I watch it all the time! Saw the new episode...actually Amy didn't make that story up as a joike, she made it up to get her family off her back about finding a boyfriend.


----------



## Helicopter (Mar 10, 2012)

Love The Big Bang Theory but haven't seen that episode yet. If Amy is dating a Miniature Horse Breeder it is certainly a step in the right direction for her.LOL I'd put a smiley face but can't get them. Sad face.

Sorry can't help myself.


----------



## Jill (Mar 10, 2012)

H and I love that show! We haven't watched the latest episode, but it's on our DVR. It sounds funny... If I couldn't laugh at myself, I'd be missing out. I do some pretty "odd" things on a daily basis


----------



## bevann (Mar 10, 2012)

I love the show.Very clever writing and Jim Parsons is a hoot.He's got to be really amazing to remember all those lines with that technical stuff that he just rattles off.I watch the re runs on late night tv sometimes.


----------



## Mona (Mar 10, 2012)

Yes, I am also a HUGE fan of that crazy show!



Yes, I saw that episode the other night too.


----------



## JMS Miniatures (Mar 10, 2012)

I'm a new watcher of the BBT and really love this show. Watch it every night when its on. I saw that eposiode and I just thought it was funny. Wasn't offended at all.


----------



## ohmt (Mar 10, 2012)

Rock, Paper, Scissors, Lizard, Spock!


----------



## Carolyn R (Mar 11, 2012)

Soft kitty, warm kitty, little ball of fur.....

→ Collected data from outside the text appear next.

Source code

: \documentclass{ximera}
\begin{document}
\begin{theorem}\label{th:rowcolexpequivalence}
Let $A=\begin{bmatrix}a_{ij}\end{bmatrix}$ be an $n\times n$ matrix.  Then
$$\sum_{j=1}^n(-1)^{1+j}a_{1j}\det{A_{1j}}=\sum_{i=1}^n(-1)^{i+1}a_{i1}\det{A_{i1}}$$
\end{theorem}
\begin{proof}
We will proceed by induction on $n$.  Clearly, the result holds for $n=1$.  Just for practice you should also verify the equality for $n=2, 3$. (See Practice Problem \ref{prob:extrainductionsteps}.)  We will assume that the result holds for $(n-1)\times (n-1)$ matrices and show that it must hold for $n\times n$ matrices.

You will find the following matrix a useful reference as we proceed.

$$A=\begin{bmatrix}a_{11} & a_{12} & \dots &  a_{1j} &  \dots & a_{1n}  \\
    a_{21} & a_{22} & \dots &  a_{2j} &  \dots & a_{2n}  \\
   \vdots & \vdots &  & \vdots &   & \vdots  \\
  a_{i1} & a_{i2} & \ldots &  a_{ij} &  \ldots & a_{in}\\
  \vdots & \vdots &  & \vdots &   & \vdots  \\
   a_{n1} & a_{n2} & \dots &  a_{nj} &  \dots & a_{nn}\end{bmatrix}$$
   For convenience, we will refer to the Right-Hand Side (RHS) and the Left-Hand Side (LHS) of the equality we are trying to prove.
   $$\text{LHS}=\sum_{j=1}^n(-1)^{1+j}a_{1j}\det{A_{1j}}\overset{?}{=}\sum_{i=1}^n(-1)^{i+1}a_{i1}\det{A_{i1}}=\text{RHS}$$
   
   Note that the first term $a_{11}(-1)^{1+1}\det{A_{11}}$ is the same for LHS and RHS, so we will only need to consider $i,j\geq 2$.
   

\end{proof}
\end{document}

ummmm, that's a yes, love the show.


----------



## Jill (Mar 11, 2012)

Sleepy kitty happy kitty purr purr purr


----------



## Dontworrybeappy (Mar 11, 2012)

Me! Me! LOVE BBT!


----------



## Carolyn Ritchie (Mar 11, 2012)

Jill said:


> Sleepy kitty happy kitty purr purr purr


LMAO

glad you get my warped humor. My daughter and I were out and about anf found a shirt with that on it, needless to say we both broke out in chorus.


----------



## eagles ring farm (Mar 12, 2012)

Love it to. I saw that episode the other night


----------



## Field-of-Dreams (Mar 12, 2012)

I rarely watch it but did have it on for "noise" the other night when I was on the computer and DID hear the reference to "Armando"... heeheehee


----------



## Shari (Mar 12, 2012)

My family loves the show!


----------



## sundancer (Mar 12, 2012)

Love the Big Bang Theory Show. Glad to see there are others who enjoy it too!!!

Julie

Victory Pass Stable

Maine


----------



## Tapestry Minis (Mar 13, 2012)

Well I guess I should rephrase what I said. I wasn't offended more that I was like...."HAHAHA....hey wait a minute!"



My hubby is a Health Physicist so it's a must watch in our house.


----------



## anoki (Mar 15, 2012)

I wanted to register my next show dog as Esrohollow BAZINGA.....but I found out someone beat me to it and there's a Cardigan just starting out their show career named Bazinga...



So I'm back to the drawing board for a great name! LOL (I don't like 'copying' others name ideas.....even though I thought of it months ago)

I DO love that show though!! Got the first 4 seasons on DVD....they are funny over and over again!





~kathryn


----------



## muffntuf (Mar 15, 2012)

Yes I saw and heard what she said - I wasn't offended. Thought it was great that the mini industry was even considered for a line - just think we got free publicity!


----------